Бухер почувствовал, что сейчас услышит то, о чем ему лучше было бы не знать.
— Можешь мне об этом не рассказывать, — заметил он. — Но если хочешь, твое дело. Мне все равно.
— Это очень важно. Мне исполнилось семнадцать лет. Тогда я не была такой безобразной, как сейчас. Поэтому мне оставили жизнь.
— Да-а, — проговорил Бухер, ничего не понимая. Она поглядела на него. Он впервые увидел, что у нее прозрачные серые глаза. Раньше он этого просто не замечал.
— Тебе не ясно, что это такое? — спросила она.
— Нет.
— Мне сохранили жизнь, потому что требовались женщины. Молодые — для солдат. В том числе для украинцев, воевавших на стороне немцев. Теперь-то до тебя дошло?

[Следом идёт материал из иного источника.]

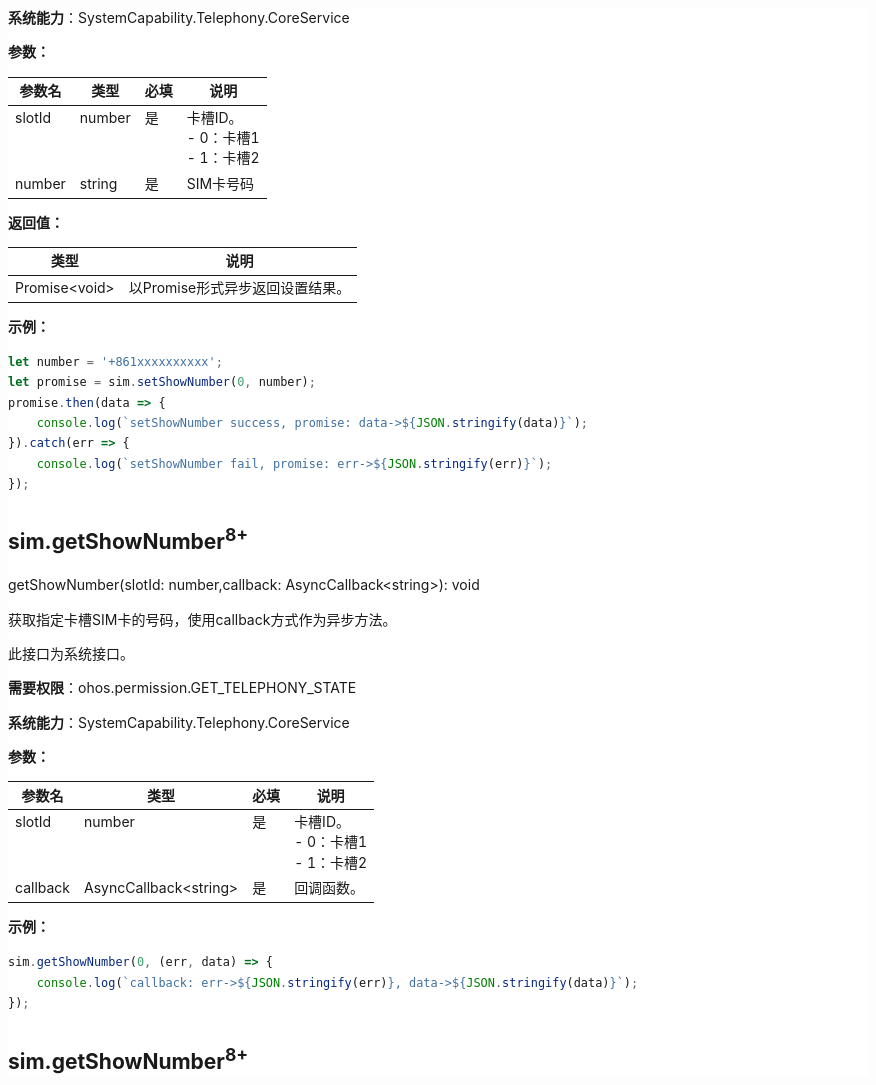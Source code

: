 **系统能力**：SystemCapability.Telephony.CoreService

**参数：**

| 参数名 | 类型   | 必填 | 说明                                   |
| ------ | ------ | ---- | -------------------------------------- |
| slotId | number | 是   | 卡槽ID。<br/>- 0：卡槽1<br/>- 1：卡槽2 |
| number | string | 是   | SIM卡号码                              |

**返回值：**

| 类型           | 说明                            |
| -------------- | ------------------------------- |
| Promise<void\> | 以Promise形式异步返回设置结果。 |

**示例：**

```js
let number = '+861xxxxxxxxxx';
let promise = sim.setShowNumber(0, number);
promise.then(data => {
    console.log(`setShowNumber success, promise: data->${JSON.stringify(data)}`);
}).catch(err => {
    console.log(`setShowNumber fail, promise: err->${JSON.stringify(err)}`);
});
```

## sim.**getShowNumber**<sup>8+</sup>

getShowNumber(slotId: number,callback: AsyncCallback<string\>): void

获取指定卡槽SIM卡的号码，使用callback方式作为异步方法。

此接口为系统接口。

**需要权限**：ohos.permission.GET_TELEPHONY_STATE

**系统能力**：SystemCapability.Telephony.CoreService

**参数：**

| 参数名   | 类型                        | 必填 | 说明                                   |
| -------- | --------------------------- | ---- | -------------------------------------- |
| slotId   | number                      | 是   | 卡槽ID。<br/>- 0：卡槽1<br/>- 1：卡槽2 |
| callback | AsyncCallback&lt;string&gt; | 是   | 回调函数。                             |

**示例：**

```js
sim.getShowNumber(0, (err, data) => {
    console.log(`callback: err->${JSON.stringify(err)}, data->${JSON.stringify(data)}`);
});
```


## sim.**getShowNumber**<sup>8+</sup>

Какое-то мгновение Бухер сидел как ошарашенный. Рут наблюдала за ним.
— Вот, что они из тебя сделали? — проговорил Бухер наконец. Он отвел от нее взгляд.
— Да. Вот, что они из меня сделали. — Больше она не плакала.
— Это неправда.
— Это правда.
— Я имею в виду другое. Я имею в виду, что ты сама этого не хотела.
Она горько усмехнулась.
— Какая разница!
Теперь Бухер пристально рассматривал ее. Казалось, в ней угасали все чувства. Но именно это превратило ее лицо в некую маску боли, из-за чего он вдруг почувствовал, а не только услышал, что она сказала правду. Он ощутил это до рези в животе, но вместе с ем он отказывался признать сказанное, он еще не был к этому готов — в данный момент он желал только одного, чтобы в его присутствии это лицо стало иным.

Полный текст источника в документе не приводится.